Pensieri repressi

Quando mi ci metto sono la Regina dei pensieri repressi.

Prendo una penna e scrivo tutto quello che mi passa per la testa a mò di scrittura per libera associazione,a me non vengono fuori frasi come “Voglio uccidere” o “Voglio morire” ma ben peggio.

Quando scrivo tutto quello che penso finisco sempre per riempire pagine di diari con rasi di rabbia verso qualcuno,negli ultimi periodi è il modo più efficace che ho trovato per far uscire tutta la rabbia che ho ancora dentro di me.
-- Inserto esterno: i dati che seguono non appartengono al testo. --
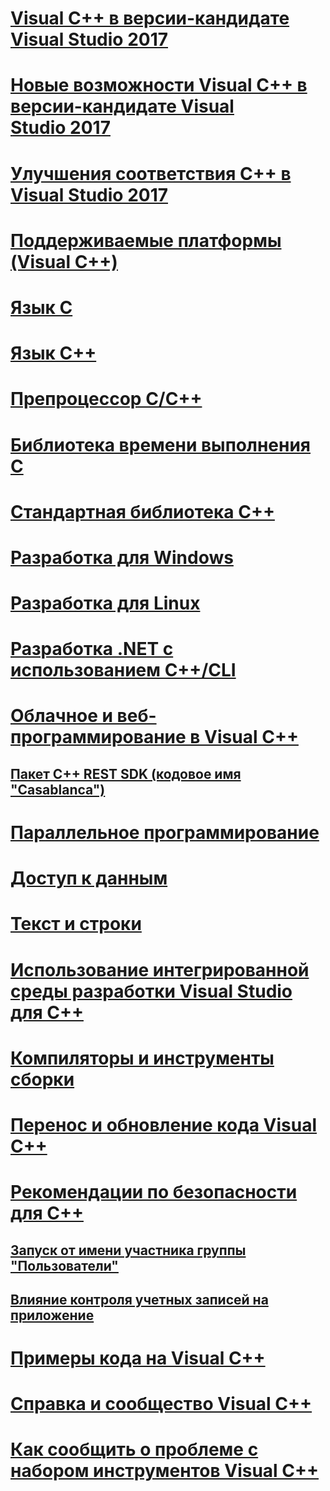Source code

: # [Visual C++ в версии-кандидате Visual Studio 2017](visual-cpp-in-visual-studio.md)
# [Новые возможности Visual C++ в версии-кандидате Visual Studio 2017](what-s-new-for-visual-cpp-in-visual-studio.md)
# [Улучшения соответствия C++ в Visual Studio 2017](cpp-conformance-improvements-2017.md)
# [Поддерживаемые платформы (Visual C++)](supported-platforms-visual-cpp.md)
# [Язык C](c-language/c-language-reference.md)
# [Язык C++](cpp/cpp-language-reference.md)
# [Препроцессор C/C++](preprocessor/c-cpp-preprocessor-reference.md)
# [Библиотека времени выполнения C](c-runtime-library/c-run-time-library-reference.md)
# [Стандартная библиотека C++](standard-library/cpp-standard-library-reference.md)
# [Разработка для Windows](windows/overview-of-windows-programming-in-cpp.md)
# [Разработка для Linux](linux/download-install-and-setup-the-linux-development-workload.md)
# [Разработка .NET с использованием C++/CLI](dotnet/dotnet-programming-with-cpp-cli-visual-cpp.md)
# [Облачное и веб-программирование в Visual C++](cloud/cloud-and-web-programming-in-visual-cpp.md)
## [Пакет C++ REST SDK (кодовое имя "Casablanca")](cloud/cpp-rest-sdk-codename-casablanca.md)
# [Параллельное программирование](parallel/parallel-programming-in-visual-cpp.md)
# [Доступ к данным](data/data-access-programming-mfc-atl.md)
# [Текст и строки](text/text-and-strings-in-visual-cpp.md)
# [Использование интегрированной среды разработки Visual Studio для C++](ide/ide-and-tools-for-visual-cpp-development.md)
# [Компиляторы и инструменты сборки](build/building-c-cpp-programs.md)
# [Перенос и обновление кода Visual C++](porting/visual-cpp-porting-and-upgrading-guide.md)
# [Рекомендации по безопасности для C++](security/security-best-practices-for-cpp.md)
## [Запуск от имени участника группы "Пользователи"](security/running-as-a-member-of-the-users-group.md)
## [Влияние контроля учетных записей на приложение](security/how-user-account-control-uac-affects-your-application.md)
# [Примеры кода на Visual C++](visual-cpp-samples.md)
# [Справка и сообщество Visual C++](visual-cpp-help-and-community.md)
# [Как сообщить о проблеме с набором инструментов Visual C++](how-to-report-a-problem-with-the-visual-cpp-toolset.md)
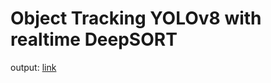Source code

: # Object Tracking YOLOv8 with realtime DeepSORT

output: [link](https://drive.google.com/drive/folders/1SJqE3WrOXmi3caK8PMK0ppOBV4YFG6Ly?usp=drive_link)
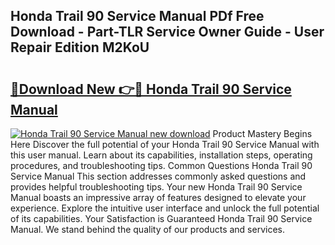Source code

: ## Honda Trail 90 Service Manual PDf Free Download - Part-TLR Service Owner Guide - User Repair Edition M2KoU

# <h2><a href="http://bc41251.oget.top/?id=Honda+Trail+90+Service+Manual">🔗Download New 👉🔴 Honda Trail 90 Service Manual</a></h2>

[![Honda Trail 90 Service Manual new download](https://i.imgur.com/5g1atiW.png)](http://bc41251.oget.top/?id=Honda+Trail+90+Service+Manual)
Product Mastery Begins Here Discover the full potential of your Honda Trail 90 Service Manual with this user manual. Learn about its capabilities, installation steps, operating procedures, and troubleshooting tips. Common Questions Honda Trail 90 Service Manual This section addresses commonly asked questions and provides helpful troubleshooting tips. Your new Honda Trail 90 Service Manual boasts an impressive array of features designed to elevate your experience. Explore the intuitive user interface and unlock the full potential of its capabilities. Your Satisfaction is Guaranteed Honda Trail 90 Service Manual. We stand behind the quality of our products and services.

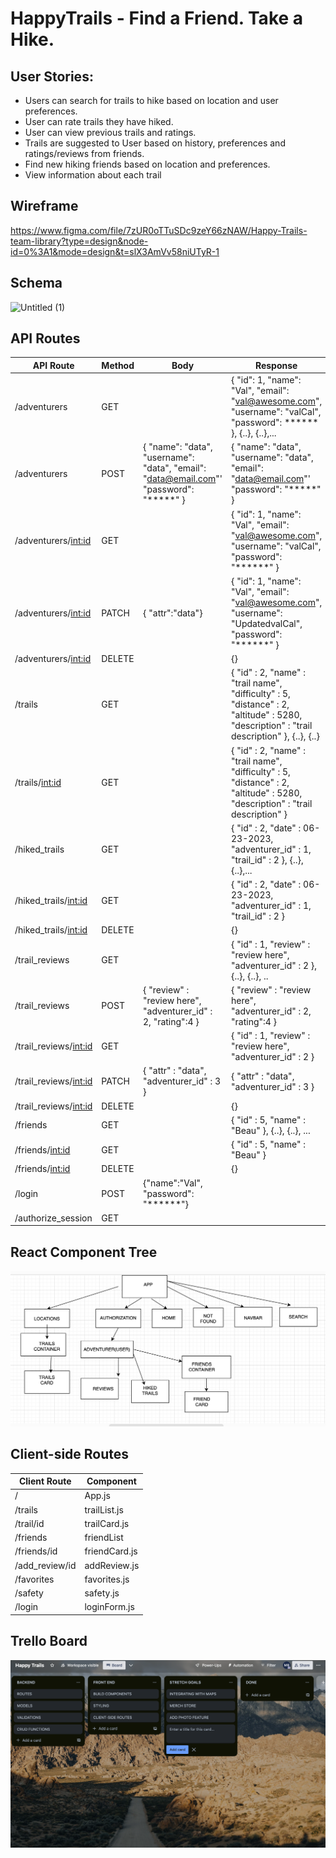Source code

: # HappyTrails - Find a Friend. Take a Hike. 

## User Stories:
- Users can search for trails to hike based on location and user preferences.
- User can rate trails they have hiked.
- User can view previous trails and ratings.
- Trails are suggested to User based on history, preferences and ratings/reviews from friends.
- Find new hiking friends based on location and preferences. 
- View information about each trail

## Wireframe
https://www.figma.com/file/7zUR0oTTuSDc9zeY66zNAW/Happy-Trails-team-library?type=design&node-id=0%3A1&mode=design&t=slX3AmVv58niUTyR-1



## Schema
![Untitled (1)](https://github.com/rachelsteiner91/HappyTrails/assets/128323898/97128a69-8d55-4e34-a566-c89a23f67764)



## API Routes
| API Route                | Method | Body                                                                                   | Response                                                                                                                                                          |
|--------------------------|--------|----------------------------------------------------------------------------------------|-------------------------------------------------------------------------------------------------------------------------------------------------------------------|
| /adventurers             | GET    |                                                                                        | { "id": 1, "name": "Val", "email": "val@awesome.com", "username": "valCal", "password": ****** }, {..}, {..},...                                                  |
| /adventurers             | POST   | { "name": "data", "username": "data", "email": "data@email.com"' "password": "*****" } | { "name": "data", "username": "data", "email": "data@email.com"' "password": "*****" }                                                                            |
| /adventurers/<int:id>    | GET    |                                                                                        | { "id": 1, "name": "Val", "email": "val@awesome.com", "username": "valCal", "password": "******"  }                                                               |
| /adventurers/<int:id>    | PATCH  | { "attr":"data"}                                                                       | { "id": 1, "name": "Val", "email": "val@awesome.com", "username": "UpdatedvalCal", "password": "******"  }                                                        |
| /adventurers/<int:id>    | DELETE |                                                                                        | {}                                                                                                                                                                |
| /trails                  | GET    |                                                                                        | {     "id" : 2,     "name" : "trail name",     "difficulty" : 5,     "distance" : 2,     "altitude" : 5280,     "description" : "trail description" }, {..}, {..} |
| /trails/<int:id>         | GET    |                                                                                        | {     "id" : 2,     "name" : "trail name",     "difficulty" : 5,     "distance" : 2,     "altitude" : 5280,     "description" : "trail description" }             |
| /hiked_trails            | GET    |                                                                                        | {     "id" : 2,     "date" : 06-23-2023,     "adventurer_id" : 1,     "trail_id" : 2 }, {..}, {..},...                                                            |
| /hiked_trails/<int:id>   | GET    |                                                                                        | {     "id" : 2,     "date" : 06-23-2023,     "adventurer_id" : 1,     "trail_id" : 2 }                                                                            |
| /hiked_trails/<int:id>   | DELETE |                                                                                        | {}                                                                                                                                                                |
| /trail_reviews           | GET    |                                                                                        | {     "id" : 1,     "review" : "review here",     "adventurer_id" : 2 }, {..}, {..}, ..                                                                           |
| /trail_reviews           | POST   | {     "review" : "review here",     "adventurer_id" : 2, "rating":4  }                 | {     "review" : "review here",     "adventurer_id" : 2, "rating":4  }                                                                                            |
| /trail_reviews/<int:id>  | GET    |                                                                                        | {     "id" : 1,     "review" : "review here",     "adventurer_id" : 2 }                                                                                           |
| /trail_reviews/<int:id>  | PATCH  | { "attr" : "data",     "adventurer_id" : 3 }                                           | { "attr" : "data",     "adventurer_id" : 3 }                                                                                                                      |
| /trail_reviews/<int:id>  | DELETE |                                                                                        | {}                                                                                                                                                                |
| /friends                 | GET    |                                                                                        | {     "id" : 5,     "name" : "Beau" }, {..}, {..}, ...                                                                                                            |
| /friends/<int:id>        | GET    |                                                                                        | {     "id" : 5,     "name" : "Beau" }                                                                                                                             |
| /friends/<int:id>        | DELETE |                                                                                        | {}                                                                                                                                                                |
|/login | POST | {"name":"Val", "password": "******"} |  |
|/authorize_session | GET | | |

## React Component Tree
<img src='./react-tree.png' alt="React Tree">

## Client-side Routes
| Client Route   | Component     |
|----------------|---------------|
| /              | App.js        |
| /trails        | trailList.js  |
| /trail/id      | trailCard.js  |
| /friends       | friendList    |
| /friends/id    | friendCard.js |
| /add_review/id | addReview.js  |
| /favorites     | favorites.js  |
| /safety        | safety.js     |
| /login         | loginForm.js  |

## Trello Board
<img src='./Trello.png' alt='Trello'>
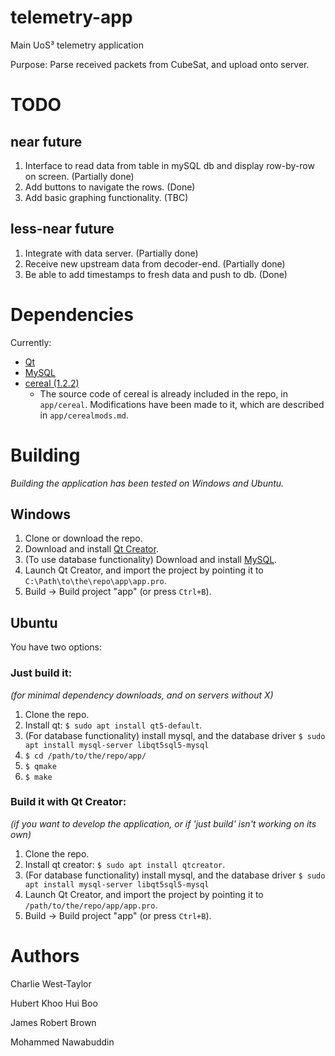 # telemetry-app

Main UoS³ telemetry application

Purpose: Parse received packets from CubeSat, and upload onto server.

# TODO

## near future

1. Interface to read data from table in mySQL db and display row-by-row on screen. (Partially done)
2. Add buttons to navigate the rows. (Done)
3. Add basic graphing functionality. (TBC)

## less-near future

1. Integrate with data server. (Partially done)
2. Receive new upstream data from decoder-end. (Partially done)
3. Be able to add timestamps to fresh data and push to db. (Done)

# Dependencies

Currently:

* [Qt](https://www.qt.io)
* [MySQL](https://www.mysql.com/)
* [cereal (1.2.2)](https://uscilab.github.io/cereal)
	* The source code of cereal is already included in the repo, in `app/cereal`. Modifications have been made to it, which are described in `app/cerealmods.md`.

# Building

*Building the application has been tested on Windows and Ubuntu.*

## Windows

1. Clone or download the repo.
2. Download and install [Qt Creator](https://www.qt.io/).
3. (To use database functionality) Download and install [MySQL](https://www.mysql.com/).
4. Launch Qt Creator, and import the project by pointing it to `C:\Path\to\the\repo\app\app.pro`.
5. Build -> Build project "app" (or press `Ctrl+B`).

## Ubuntu

You have two options:

### Just build it:

*(for minimal dependency downloads, and on servers without X)*

1. Clone the repo.
2. Install qt: `$ sudo apt install qt5-default`.
3. (For database functionality) install mysql, and the database driver `$ sudo apt install mysql-server libqt5sql5-mysql`
4. `$ cd /path/to/the/repo/app/`
5. `$ qmake`
6. `$ make`

### Build it with Qt Creator:

*(if you want to develop the application, or if 'just build' isn't working on its own)*

1. Clone the repo.
2. Install qt creator: `$ sudo apt install qtcreator`.
3. (For database functionality) install mysql, and the database driver `$ sudo apt install mysql-server libqt5sql5-mysql`
4. Launch Qt Creator, and import the project by pointing it to `/path/to/the/repo/app/app.pro`.
5. Build -> Build project "app" (or press `Ctrl+B`).

# Authors

Charlie West-Taylor

Hubert Khoo Hui Boo

James Robert Brown

Mohammed Nawabuddin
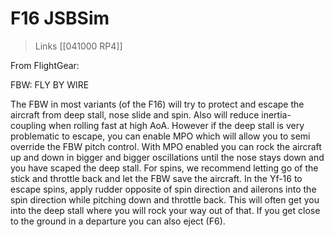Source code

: # F16 JSBSim
> Links [[041000 RP4]]

From FlightGear:

FBW: FLY BY WIRE

The FBW in most variants (of the F16) will try to protect and escape the aircraft from deep stall, nose slide and spin. Also will reduce inertia-coupling when rolling fast at high AoA. However if the deep stall is very problematic to escape, you can enable MPO  which will allow you to semi override the FBW pitch control. With MPO enabled you can rock the aircraft up and down in bigger and bigger oscillations until the nose stays down and you have scaped the deep stall. For spins, we recommend letting go of the stick and throttle back and let the FBW save the aircraft. In the Yf-16 to escape spins, apply rudder opposite of spin direction and ailerons into the spin direction while pitching down and throttle back. This will often get you into the deep stall where you will rock your way out of that. If you get close to the ground in a departure you can also eject (F6).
è assurdo quanta rabbia possa contenere dentro di se un essere umano…pensi di aver sfogato tutto quello che c’era da sfogare e poi ricomincia un altra ondata,e un altra ancora,e ancora….

…Ma finirà mai tutta questa rabbia che ancora provo?

Pensavo di averla esaurita invece mi sbagliavo,la mia cara amichetta è tornata.

Ve ne scrivo la prova.

ATTENZIONE: A chiunque leggerà ciò che sto per ricopiare dal mio diario avviso che ho scritto nel peggior modo che conosco per scrivere; confuso,volgare e sgrammaticato. Ma infondo quando c’è la rabbia di mezzo non mi importa neanche di dove sto mettendo le virgole!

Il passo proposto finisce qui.